Nonetheless, Garcia continued moving up in the world. In 1907 he married the daughter of one of the area's most prominent families, Julieta Amador. Together they had one child, of whom all that is known is Garcia's entry on a 1942 Who's Who in America biographical form, under "children": "A boy but he died." Julieta herself would die only 13 years into their marriage, in 1920; Garcia never remarried.

The year of his marriage, 1907, was also of course the beginning of Garcia's quest to hybridize a more standard New Mexico chile pod. Native to South America, various chile peppers had been grown in New Mexico for centuries; one account credits Don Juan de O¤ate, who led the colonization push north from El Paso, with bringing chiles as well as Spanish rule from Mexico. DeWitt writes, "It is likely that many different varieties were cultivated, including early forms of jalape¤os, serranos, anchos and pasillas. But one variety that adapted particularly well to New Mexico was a long green chile that turned red in the fall."

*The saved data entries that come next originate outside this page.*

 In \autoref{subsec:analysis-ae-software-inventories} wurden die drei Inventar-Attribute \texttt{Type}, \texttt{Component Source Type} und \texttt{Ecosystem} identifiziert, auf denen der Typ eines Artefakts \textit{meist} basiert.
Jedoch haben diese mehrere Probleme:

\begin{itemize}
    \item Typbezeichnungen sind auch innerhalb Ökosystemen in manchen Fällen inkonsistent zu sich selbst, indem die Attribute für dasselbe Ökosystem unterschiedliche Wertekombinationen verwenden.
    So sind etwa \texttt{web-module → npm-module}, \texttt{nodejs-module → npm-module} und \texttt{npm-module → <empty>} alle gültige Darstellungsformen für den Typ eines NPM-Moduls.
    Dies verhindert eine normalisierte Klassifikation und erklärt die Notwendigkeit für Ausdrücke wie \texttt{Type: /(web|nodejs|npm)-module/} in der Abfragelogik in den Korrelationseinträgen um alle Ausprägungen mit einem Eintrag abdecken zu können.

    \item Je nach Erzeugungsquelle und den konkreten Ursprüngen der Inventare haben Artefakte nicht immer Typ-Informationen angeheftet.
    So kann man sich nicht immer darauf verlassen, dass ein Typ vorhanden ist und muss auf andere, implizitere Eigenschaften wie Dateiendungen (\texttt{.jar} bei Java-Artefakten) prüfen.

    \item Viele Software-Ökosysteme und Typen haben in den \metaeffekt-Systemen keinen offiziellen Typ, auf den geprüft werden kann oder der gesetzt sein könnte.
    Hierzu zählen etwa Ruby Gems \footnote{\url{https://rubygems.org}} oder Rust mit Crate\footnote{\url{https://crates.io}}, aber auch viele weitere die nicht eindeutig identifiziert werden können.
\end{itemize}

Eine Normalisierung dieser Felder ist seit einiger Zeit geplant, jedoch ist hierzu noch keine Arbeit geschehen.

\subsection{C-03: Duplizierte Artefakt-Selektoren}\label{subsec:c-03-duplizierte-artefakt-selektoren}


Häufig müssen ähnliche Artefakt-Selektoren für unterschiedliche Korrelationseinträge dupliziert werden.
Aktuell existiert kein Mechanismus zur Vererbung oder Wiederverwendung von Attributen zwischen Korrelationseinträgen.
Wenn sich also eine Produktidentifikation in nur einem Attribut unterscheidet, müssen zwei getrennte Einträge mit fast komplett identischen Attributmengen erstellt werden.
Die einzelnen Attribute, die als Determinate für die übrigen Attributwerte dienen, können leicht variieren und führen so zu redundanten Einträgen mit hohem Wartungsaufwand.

The modern version of that variety is known to most non-New Mexicans as an "Anaheim" chile, after the city in California. But the Anaheim is really just a transplanted New Mexico pepper: In 1896, the sheriff of Ventura County, Calif., Emilio Ortega — whose last name today adorns an empire of Mexican-food products — brought chile seeds home with him from a trip to southern New Mexico. The plants flourished in the California climate and lost their New Mexican identity in the popular mind, along with much of their heat on the palate.

Meanwhile, back in New Mexico, people had been cultivating varieties of "Anaheim" chiles for centuries. Several distinct varieties developed, such as Chimayo and Espa¤ola, adapted to specific growing conditions in northern New Mexico. These varieties, DeWitt notes, "are still planted today in the same fields they were grown in centuries ago; they constitute a small but distinct part of the tons of pods produced each year in New Mexico."

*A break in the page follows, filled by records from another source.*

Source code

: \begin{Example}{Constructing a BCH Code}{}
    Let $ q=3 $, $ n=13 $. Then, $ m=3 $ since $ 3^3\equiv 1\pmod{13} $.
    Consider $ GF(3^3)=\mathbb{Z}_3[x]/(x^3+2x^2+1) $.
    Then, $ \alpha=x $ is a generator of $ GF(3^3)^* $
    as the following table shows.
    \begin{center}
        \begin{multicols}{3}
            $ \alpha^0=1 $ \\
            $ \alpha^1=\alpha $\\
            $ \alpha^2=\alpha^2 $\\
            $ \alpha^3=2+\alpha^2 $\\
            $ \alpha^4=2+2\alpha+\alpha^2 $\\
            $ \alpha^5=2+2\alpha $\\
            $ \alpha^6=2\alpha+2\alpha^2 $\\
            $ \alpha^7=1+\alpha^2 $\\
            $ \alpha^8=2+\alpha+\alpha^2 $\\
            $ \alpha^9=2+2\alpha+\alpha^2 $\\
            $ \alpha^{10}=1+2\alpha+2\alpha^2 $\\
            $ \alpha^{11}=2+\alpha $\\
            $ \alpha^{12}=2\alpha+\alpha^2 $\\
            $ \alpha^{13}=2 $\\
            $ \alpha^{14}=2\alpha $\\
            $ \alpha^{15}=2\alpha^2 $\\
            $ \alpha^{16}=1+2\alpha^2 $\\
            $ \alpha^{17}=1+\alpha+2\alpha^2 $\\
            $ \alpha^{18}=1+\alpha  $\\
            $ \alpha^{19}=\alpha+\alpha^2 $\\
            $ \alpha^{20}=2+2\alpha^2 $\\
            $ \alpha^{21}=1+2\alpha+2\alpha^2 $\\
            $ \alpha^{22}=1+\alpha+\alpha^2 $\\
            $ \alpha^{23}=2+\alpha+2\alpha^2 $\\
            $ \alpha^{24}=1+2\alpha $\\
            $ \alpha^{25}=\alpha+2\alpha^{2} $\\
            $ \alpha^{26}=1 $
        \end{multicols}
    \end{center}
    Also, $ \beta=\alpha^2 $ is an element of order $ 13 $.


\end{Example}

These distinctively New Mexican chile peppers were popular but not suited for mass production. "Before, people grew chile in their backyards," Bosland continues. "They might have been shorter, northern Chimayo types or other shorter, squatter varieties."

Enter Fabian Garcia. Bosland explains, "He took three chiles to make the New Mexico pod type — Chile Negro, which is sort of black; Chile Colorado, which is red and found in northern New Mexico, like the Chimayo chile; and Chile Pasilla, which is dark brown. The Pasilla is long, like a pencil, so he took some of the shape from that.

"He selected for the red coloring of the Colorado chile," Bosland goes on, "which was a really good decision. It allowed growers to also go into the red-chile industry. If the New Mexico chile had ripened to brown or black, it couldn't have been used for paprika."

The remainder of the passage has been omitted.